The stories Boucher chose to reprint tells a lot about his preferences, and this issue is rich in fiction that originally appeared elsewhere. By this point, Bradbury had jumped over genre magazines entirely and was printing original works in the slicks; “The Dragon” appeared in the August 1955 issue of Esquire. J. B. Priestly was a literary critic who wrote plays and dramas; “Night Sequence” was one of the few original stories in The Other Place, a 1953 collection of Priestly’s sci-fi and supernatural works. As mentioned, award-winning “The Challenge” came from a 1954 issue of F&SF‘s sibling Ellery Queen’s Mystery Magazine. And Saki’s “Wolves of Cernogratz” dates back to a 1913 London newspaper, The Morning Post. Boucher had taste, and a wide reach, and his selections really wouldn’t work in any other SF magazine but his own.
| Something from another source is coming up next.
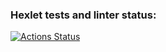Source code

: ### Hexlet tests and linter status:
[![Actions Status](https://github.com/ricerockett/python-project-50/actions/workflows/hexlet-check.yml/badge.svg)](https://github.com/ricerockett/python-project-50/actions)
Of course, Boucher also had a predilection for older (Victorian/Edwardian) ghost stories and supernatural literature, which is reflective of the fact that “fantasy” had yet to become the post-Tolkien dwarves-and-dragons genre, instead meandering around in Weird Tales territory. And most of Boucher’s selections are distanced or cerebral. I have to imagine that if I were a kid growing up in the ’50s, F&SF would be rather boring since many of its stories, specifically in this issue, are subtle. (Then again, I’d probably be the kind of kid who bought things like Imagination and Science Fiction Adventures.) Creative stories, brilliant ones, but subtle, the kind that worms ideas into your head and makes you ponder their implications over a few days.
Almost all the stories are very good, and I feel richer having read them, but I’m not sure any of them are worth running out to find. Anderson’s “Superstition” I enjoyed for its inverted vision of belief and superstition, though it’s the least of all the Anderson stories I’ve recently read. (Which is more a comment on the other stories’ strengths, as “Superstition” is very good… just not as good as “Outpost on Empire” or “No Truce With Kings.”)
“The Challenge,” “Night Sequence,” and “The Wolves of Cernogratz” were excellent supernatural tales, but I think Boucher and I may be alone in enjoying them. “The Challenge” was, to me, the strongest of the three, though “Night Sequence” was a close second. “Wolves” is good but shows its age in comparison.
Bradbury’s “Dragon,” Hubbard’s “Lion,” and Urban’s “Finer Breed” are shorter, so they rely more on style and emotion than content. “The Dragon” uses its brevity to its advantage; the other two are flawed brilliance. “North Wind” is a great idea in an above-average story that lacked a certain je ne sais quoi. “Captain’s Mate” I’d have to vote the weakest link; it’s not awful, but its a one-joke story that’s not quite funny.